Quelle est la cause du mélanome cutané
La cause exacte du mélanome cutané n’est pas encore clarifiée, mais dans la plupart des cas, cette néoplasie est liée au principal facteur de risque, qui est l’exposition excessive et répétée au soleil ou à d’autres sources de rayons UV, comme les lampes et les lits de bronzage.
D’autres facteurs de risque connus sont génétiques, environnementaux, l’âge avancé et les conditions d’insuffisance du système immunitaire. Le risque est plus élevé chez les personnes à la peau claire et augmente également chez celles ayant des taches de rousseur ou de nombreux grains de beauté, et chez celles ayant connu de nombreux coups de soleil, surtout dans l’enfance.

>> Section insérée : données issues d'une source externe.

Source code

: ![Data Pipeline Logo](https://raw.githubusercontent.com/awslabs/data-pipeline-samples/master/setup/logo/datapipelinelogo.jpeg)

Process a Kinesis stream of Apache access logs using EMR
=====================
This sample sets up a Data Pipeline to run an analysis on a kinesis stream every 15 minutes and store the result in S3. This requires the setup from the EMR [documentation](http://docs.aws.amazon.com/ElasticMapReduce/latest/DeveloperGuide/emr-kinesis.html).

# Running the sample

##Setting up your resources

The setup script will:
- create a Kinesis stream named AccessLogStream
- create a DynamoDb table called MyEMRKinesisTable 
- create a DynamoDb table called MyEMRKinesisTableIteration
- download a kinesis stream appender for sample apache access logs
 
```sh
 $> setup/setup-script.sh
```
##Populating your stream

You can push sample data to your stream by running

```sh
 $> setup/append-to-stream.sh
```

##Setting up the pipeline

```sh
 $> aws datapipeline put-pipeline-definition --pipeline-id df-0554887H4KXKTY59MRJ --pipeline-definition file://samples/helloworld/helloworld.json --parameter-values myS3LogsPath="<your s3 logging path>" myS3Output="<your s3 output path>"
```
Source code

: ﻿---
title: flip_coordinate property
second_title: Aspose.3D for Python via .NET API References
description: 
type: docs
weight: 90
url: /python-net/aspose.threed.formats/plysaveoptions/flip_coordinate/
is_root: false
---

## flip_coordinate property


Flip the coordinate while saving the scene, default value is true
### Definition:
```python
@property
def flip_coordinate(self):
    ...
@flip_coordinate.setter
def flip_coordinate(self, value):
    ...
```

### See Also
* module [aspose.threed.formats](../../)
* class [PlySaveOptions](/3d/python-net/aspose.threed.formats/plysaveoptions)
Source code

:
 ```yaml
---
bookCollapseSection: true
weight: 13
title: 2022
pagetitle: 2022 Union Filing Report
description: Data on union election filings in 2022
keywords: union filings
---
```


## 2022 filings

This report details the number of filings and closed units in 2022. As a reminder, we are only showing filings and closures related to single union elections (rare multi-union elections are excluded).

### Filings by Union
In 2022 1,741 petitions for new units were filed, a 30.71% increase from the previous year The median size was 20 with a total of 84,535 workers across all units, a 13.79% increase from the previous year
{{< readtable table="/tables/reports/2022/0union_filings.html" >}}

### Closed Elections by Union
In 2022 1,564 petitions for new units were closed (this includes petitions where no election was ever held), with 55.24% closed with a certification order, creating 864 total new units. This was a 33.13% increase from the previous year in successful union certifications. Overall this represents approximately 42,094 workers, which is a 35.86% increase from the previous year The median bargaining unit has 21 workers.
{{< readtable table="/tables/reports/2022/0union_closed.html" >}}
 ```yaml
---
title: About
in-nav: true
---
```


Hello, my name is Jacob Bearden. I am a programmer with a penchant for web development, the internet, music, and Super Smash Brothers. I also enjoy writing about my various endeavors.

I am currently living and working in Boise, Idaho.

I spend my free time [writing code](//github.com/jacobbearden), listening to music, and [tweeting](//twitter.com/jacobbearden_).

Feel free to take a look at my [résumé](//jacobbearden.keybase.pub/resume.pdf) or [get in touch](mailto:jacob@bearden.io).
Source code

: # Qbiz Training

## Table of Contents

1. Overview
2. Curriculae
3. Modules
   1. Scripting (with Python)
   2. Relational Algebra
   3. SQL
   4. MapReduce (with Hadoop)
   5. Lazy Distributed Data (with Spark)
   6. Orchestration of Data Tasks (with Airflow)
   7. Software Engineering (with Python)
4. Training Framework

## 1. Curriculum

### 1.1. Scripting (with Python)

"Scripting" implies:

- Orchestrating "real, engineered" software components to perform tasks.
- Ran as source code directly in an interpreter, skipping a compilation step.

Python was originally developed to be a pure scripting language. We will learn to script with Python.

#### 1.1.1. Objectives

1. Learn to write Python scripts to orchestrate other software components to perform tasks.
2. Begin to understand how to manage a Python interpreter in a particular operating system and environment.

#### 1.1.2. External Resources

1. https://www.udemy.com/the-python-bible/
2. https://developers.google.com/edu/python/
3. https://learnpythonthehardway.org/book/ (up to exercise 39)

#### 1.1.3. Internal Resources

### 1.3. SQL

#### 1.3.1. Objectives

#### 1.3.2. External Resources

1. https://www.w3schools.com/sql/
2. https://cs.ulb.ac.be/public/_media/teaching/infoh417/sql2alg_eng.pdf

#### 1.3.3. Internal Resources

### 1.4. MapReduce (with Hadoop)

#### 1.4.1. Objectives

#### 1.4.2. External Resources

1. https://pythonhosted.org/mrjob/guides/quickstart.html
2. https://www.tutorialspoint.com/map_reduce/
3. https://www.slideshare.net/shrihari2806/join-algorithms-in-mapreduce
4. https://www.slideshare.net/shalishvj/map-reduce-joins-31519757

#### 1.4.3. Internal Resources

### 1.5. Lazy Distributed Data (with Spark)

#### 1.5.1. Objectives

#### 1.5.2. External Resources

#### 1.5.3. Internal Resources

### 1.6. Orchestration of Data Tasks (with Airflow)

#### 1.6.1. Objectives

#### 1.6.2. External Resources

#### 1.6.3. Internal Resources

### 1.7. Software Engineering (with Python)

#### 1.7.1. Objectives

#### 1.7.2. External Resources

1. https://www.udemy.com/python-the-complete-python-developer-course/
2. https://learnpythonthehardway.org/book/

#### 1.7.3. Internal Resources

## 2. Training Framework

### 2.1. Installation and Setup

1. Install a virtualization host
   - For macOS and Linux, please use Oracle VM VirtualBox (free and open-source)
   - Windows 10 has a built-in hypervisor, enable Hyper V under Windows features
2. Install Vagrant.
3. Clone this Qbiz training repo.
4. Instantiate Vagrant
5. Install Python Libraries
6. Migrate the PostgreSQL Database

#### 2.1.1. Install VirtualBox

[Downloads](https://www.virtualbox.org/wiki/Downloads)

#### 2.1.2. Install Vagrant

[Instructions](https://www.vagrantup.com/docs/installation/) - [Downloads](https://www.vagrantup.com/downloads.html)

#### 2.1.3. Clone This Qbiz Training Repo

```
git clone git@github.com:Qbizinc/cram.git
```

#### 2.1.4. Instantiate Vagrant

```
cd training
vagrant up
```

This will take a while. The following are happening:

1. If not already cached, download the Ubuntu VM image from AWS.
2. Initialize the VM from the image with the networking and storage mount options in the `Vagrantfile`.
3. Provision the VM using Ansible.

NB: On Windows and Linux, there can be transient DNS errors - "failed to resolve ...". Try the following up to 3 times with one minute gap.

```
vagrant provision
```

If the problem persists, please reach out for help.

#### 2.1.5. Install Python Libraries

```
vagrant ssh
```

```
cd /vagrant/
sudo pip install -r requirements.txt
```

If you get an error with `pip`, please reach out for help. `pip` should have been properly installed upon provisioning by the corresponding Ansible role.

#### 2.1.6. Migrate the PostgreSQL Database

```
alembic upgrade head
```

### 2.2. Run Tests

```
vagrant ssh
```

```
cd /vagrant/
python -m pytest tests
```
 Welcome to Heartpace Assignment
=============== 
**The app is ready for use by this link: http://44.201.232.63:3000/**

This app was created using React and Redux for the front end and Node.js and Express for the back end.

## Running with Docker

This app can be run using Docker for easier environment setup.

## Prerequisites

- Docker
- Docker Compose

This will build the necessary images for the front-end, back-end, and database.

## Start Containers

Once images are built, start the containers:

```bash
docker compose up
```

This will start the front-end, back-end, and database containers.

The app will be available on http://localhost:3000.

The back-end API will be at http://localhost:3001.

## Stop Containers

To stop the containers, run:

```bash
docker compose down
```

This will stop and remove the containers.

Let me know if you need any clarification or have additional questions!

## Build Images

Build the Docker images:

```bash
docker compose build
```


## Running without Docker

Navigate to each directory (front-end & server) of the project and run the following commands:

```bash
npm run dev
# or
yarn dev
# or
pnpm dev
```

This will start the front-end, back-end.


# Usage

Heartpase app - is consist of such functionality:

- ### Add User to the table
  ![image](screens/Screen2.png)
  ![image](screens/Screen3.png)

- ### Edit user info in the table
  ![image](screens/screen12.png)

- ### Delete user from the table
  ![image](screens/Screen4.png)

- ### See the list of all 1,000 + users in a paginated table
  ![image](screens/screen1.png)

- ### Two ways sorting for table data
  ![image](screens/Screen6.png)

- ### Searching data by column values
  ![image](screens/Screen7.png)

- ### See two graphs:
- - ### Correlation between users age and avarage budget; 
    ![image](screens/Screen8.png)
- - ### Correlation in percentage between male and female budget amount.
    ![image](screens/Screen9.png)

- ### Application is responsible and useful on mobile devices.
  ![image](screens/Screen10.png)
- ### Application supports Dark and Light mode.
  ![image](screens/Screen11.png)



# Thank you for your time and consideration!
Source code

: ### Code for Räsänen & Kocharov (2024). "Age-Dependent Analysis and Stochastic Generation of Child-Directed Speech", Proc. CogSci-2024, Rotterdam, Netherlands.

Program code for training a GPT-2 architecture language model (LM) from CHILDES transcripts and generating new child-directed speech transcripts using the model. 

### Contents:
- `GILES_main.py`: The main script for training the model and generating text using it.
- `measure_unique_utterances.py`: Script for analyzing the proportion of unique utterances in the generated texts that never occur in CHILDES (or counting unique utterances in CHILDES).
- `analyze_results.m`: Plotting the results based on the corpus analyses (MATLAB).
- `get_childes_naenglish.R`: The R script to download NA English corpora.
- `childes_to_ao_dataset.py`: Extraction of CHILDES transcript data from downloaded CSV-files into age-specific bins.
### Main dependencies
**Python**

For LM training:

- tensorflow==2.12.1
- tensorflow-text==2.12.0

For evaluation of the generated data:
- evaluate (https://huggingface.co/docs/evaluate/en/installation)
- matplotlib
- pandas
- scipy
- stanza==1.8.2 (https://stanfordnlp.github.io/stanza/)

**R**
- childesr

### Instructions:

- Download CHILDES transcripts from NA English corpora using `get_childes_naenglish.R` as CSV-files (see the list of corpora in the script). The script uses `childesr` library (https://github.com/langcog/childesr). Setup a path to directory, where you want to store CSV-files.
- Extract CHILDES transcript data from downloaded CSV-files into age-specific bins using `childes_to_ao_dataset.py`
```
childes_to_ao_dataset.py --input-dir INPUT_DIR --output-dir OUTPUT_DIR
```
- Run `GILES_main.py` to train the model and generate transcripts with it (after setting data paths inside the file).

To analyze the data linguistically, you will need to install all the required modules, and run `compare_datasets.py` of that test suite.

Diagnostic et traitement du mélanome cutané
Reconnaître précocement le mélanome cutané fait la différence, car les chances de guérison sont plus élevées lorsque la tumeur est aux premiers stades. « À l’étape 0 et à l’étape 1, un mélanome est fin et petit et il est beaucoup plus probable que le traitement réussisse – expliquent les experts – . Au fur et à mesure que le mélanome se développe et atteint les couches les plus profondes de la peau, le traitement devient plus difficile. À l’étape 4, le cancer s’est propagé au-delà de la peau, vers d’autres organes comme les poumons ou le foie. ».
En cas de signes suspects sur la peau, il est fondamental de consulter un dermatologue pour le diagnostic, qui, par le biais de le test clinique, peut identifier les personnes à risque et orienter le patient vers des examens d’imagerie ciblés. Dans certains cas, pour confirmer le diagnostic et déterminer le stade de la tumeur, il est nécessaire de réaliser une biopsie cutanée.
En ce qui concerne les traitements, le traitement du mélanome cutané consiste principalement en une chirurgie, car l’ablation chirurgicale est considérée comme la meilleure approche pour enlever une lésion tumorale suspecte et envoyer l’exemplaire pour biopsie. À la chirurgie, selon le stade de la tumeur, peuvent être associées la radiothérapie ou des thérapies biologiques, comme l’immunothérapie. En cas de mélanome métastatique et non résécable, on peut recourir à l’immunothérapie (pembrolizumab, nivolumab, ipilimumab) ou des thérapies ciblées (vemurafenib, dabrafenib, encorafenib) et la radiothérapie.